Eckenrode Brian J
a Physical Therapy , Arcadia University , Glenside , PA , USA.
b Good Shepherd Penn Partners, Penn Sports Medicine Center , Philadelphia , PA , USA.
Physiother Theory Pract. 2018 Jan;34(1):66-74. doi: 10.1080/09593985.2017.1370754. Epub 2017 Sep 1.
Loss of knee range of motion (ROM) has been reported as the most common complication following anterior cruciate ligament reconstruction (ACLR). Arthrofibrosis of the knee, or specifically Cyclops syndrome, has been described as the formation of a scar tissue nodule adjacent to the tibial tunnel of the anterior cruciate ligament (ACL) graft. This lesion often results in loss of knee extension ROM, pain, and impaired function.
Three consecutive patients were referred to physical therapy following arthroscopic knee surgery for lysis of adhesions of a Cyclops lesion from a previous ACLR. Arthroscopic debridement was performed between 3 and 12 months post ACLR. An algorithmic progression of extension ROM was the initial focus of physical therapy, which then advanced to strengthening, neuromuscular reeducation, and sport specific training.

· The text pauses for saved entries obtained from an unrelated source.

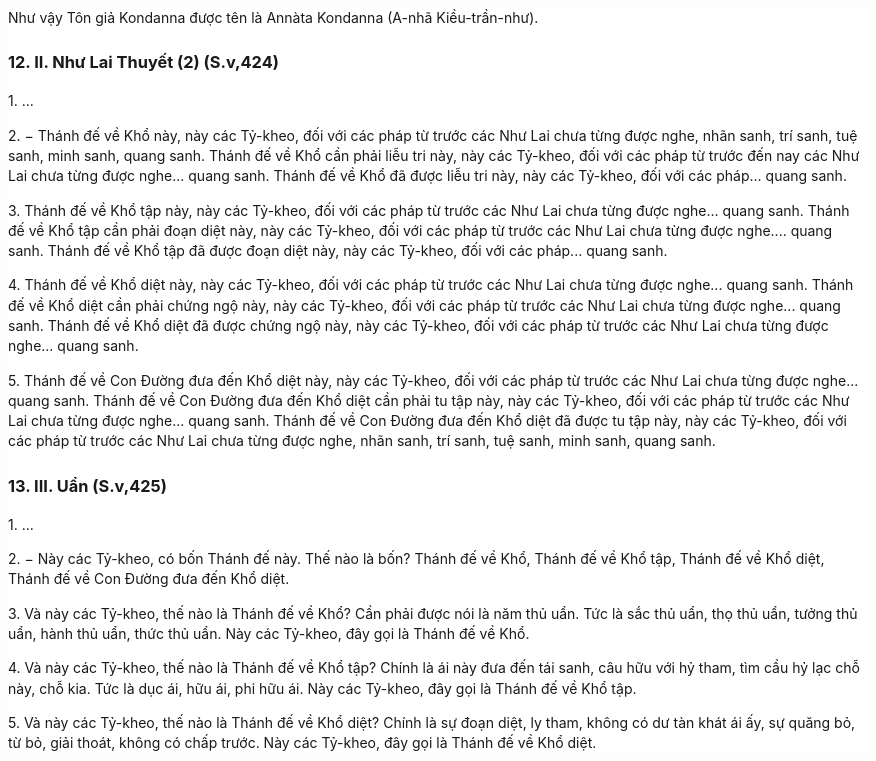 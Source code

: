 Như vậy Tôn giả Kondanna được tên là Annàta Kondanna (A-nhã Kiều-trần-như).

### 12. II. Như Lai Thuyết (2) (S.v,424)

1\. ...

2\. − Thánh đế về Khổ này, này các Tỷ-kheo, đối với các pháp từ trước các Như Lai chưa từng được
nghe, nhãn sanh, trí sanh, tuệ sanh, minh sanh, quang sanh. Thánh đế về Khổ cần phải liễu tri này, này
các Tỷ-kheo, đối với các pháp từ trước đến nay các Như Lai chưa từng được nghe... quang sanh. Thánh
đế về Khổ đã được liễu tri này, này các Tỷ-kheo, đối với các pháp... quang sanh.

3\. Thánh đế về Khổ tập này, này các Tỷ-kheo, đối với các pháp từ trước các Như Lai chưa từng được
nghe... quang sanh. Thánh đế về Khổ tập cần phải đoạn diệt này, này các Tỷ-kheo, đối với các pháp từ
trước các Như Lai chưa từng được nghe.... quang sanh. Thánh đế về Khổ tập đã được đoạn diệt này, này
các Tỷ-kheo, đối với các pháp... quang sanh.

4\. Thánh đế về Khổ diệt này, này các Tỷ-kheo, đối với các pháp từ trước các Như Lai chưa từng được
nghe... quang sanh. Thánh đế về Khổ diệt cần phải chứng ngộ này, này các Tỷ-kheo, đối với các pháp từ
trước các Như Lai chưa từng được nghe... quang sanh. Thánh đế về Khổ diệt đã được chứng ngộ này,
này các Tỷ-kheo, đối với các pháp từ trước các Như Lai chưa từng được nghe... quang sanh.

5\. Thánh đế về Con Ðường đưa đến Khổ diệt này, này các Tỷ-kheo, đối với các pháp từ trước các Như
Lai chưa từng được nghe... quang sanh. Thánh đế về Con Ðường đưa đến Khổ diệt cần phải tu tập này,
này các Tỷ-kheo, đối với các pháp từ trước các Như Lai chưa từng được nghe... quang sanh. Thánh đế
về Con Ðường đưa đến Khổ diệt đã được tu tập này, này các Tỷ-kheo, đối với các pháp từ trước các
Như Lai chưa từng được nghe, nhãn sanh, trí sanh, tuệ sanh, minh sanh, quang sanh.

### 13. III. Uẩn (S.v,425)

1\. ...

2\. − Này các Tỷ-kheo, có bốn Thánh đế này. Thế nào là bốn? Thánh đế về Khổ, Thánh đế về Khổ tập,
Thánh đế về Khổ diệt, Thánh đế về Con Ðường đưa đến Khổ diệt.

3\. Và này các Tỷ-kheo, thế nào là Thánh đế về Khổ? Cần phải được nói là năm thủ uẩn. Tức là sắc thủ
uẩn, thọ thủ uẩn, tưởng thủ uẩn, hành thủ uẩn, thức thủ uẩn. Này các Tỷ-kheo, đây gọi là Thánh đế về
Khổ.

4\. Và này các Tỷ-kheo, thế nào là Thánh đế về Khổ tập? Chính là ái này đưa đến tái sanh, câu hữu với
hỷ tham, tìm cầu hỷ lạc chỗ này, chỗ kia. Tức là dục ái, hữu ái, phi hữu ái. Này các Tỷ-kheo, đây gọi là
Thánh đế về Khổ tập.

5\. Và này các Tỷ-kheo, thế nào là Thánh đế về Khổ diệt? Chính là sự đoạn diệt, ly tham, không có dư
tàn khát ái ấy, sự quăng bỏ, từ bỏ, giải thoát, không có chấp trước. Này các Tỷ-kheo, đây gọi là Thánh
đế về Khổ diệt.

Following knee surgery for debridement of the Cyclops lesion, mean knee joint ROM at the initial physical therapy evaluation was 7.0° ± 8.6° to 118.3° ± 7.6° that progressed to -1.0° ± 1.7° to 127° ± 2.6° at discharge. Mean numeric pain rating improved from 3.0 ± 1.0 at the evaluation to 0.7 ± 1.1 at discharge. Mean Lower Extremity Functional Scale (LEFS) improved from 56.3 ± 13.6 to 77.0 ± 4.3 at discharge.
Arthroscopic debridement of knee joint arthrofibrosis after ACLR in conjunction with a postoperative physical therapy algorithmic approach to maximizing knee joint extension ROM can be beneficial in gaining symmetrical knee extension range of motion and improved function. Further studies may help to understand the optimal mode, frequency, and duration of stretching to achieve full symmetrical knee extension in this population.
据报道,膝关节活动范围(ROM)丧失是前交叉韧带重建术(ACLR)后最常见的并发症。膝关节纤维性关节病,或具体而言的独眼巨人综合征,被描述为在前交叉韧带(ACL)移植物胫骨隧道附近形成瘢痕组织结节。这种病变常导致膝关节伸展ROM丧失、疼痛和功能受损。
连续三名患者在接受关节镜下膝关节手术以松解先前ACLR术后独眼巨人病变的粘连后,被转诊至物理治疗科。在ACLR术后3至12个月进行了关节镜下清创术。物理治疗的初始重点是按算法逐步增加伸展ROM,随后进展到强化训练、神经肌肉再教育和专项运动训练。
在进行膝关节独眼巨人病变清创术后,物理治疗初始评估时膝关节平均ROM为7.0°±8.6°至118.3°±7.6°,出院时进展至-1.0°±1.7°至127°±2.6°。平均数字疼痛评分从评估时的3.0±1.0改善至出院时的0.7±1.1。平均下肢功能量表(LEFS)评分从56.3±13.6改善至出院时的77.0±4.3。
ACLR术后膝关节纤维性关节病的关节镜下清创术,结合术后物理治疗的算法方法以最大化膝关节伸展ROM,可能有助于获得对称的膝关节伸展活动范围并改善功能。进一步的研究可能有助于了解在该人群中实现完全对称膝关节伸展的最佳拉伸方式、频率和持续时间。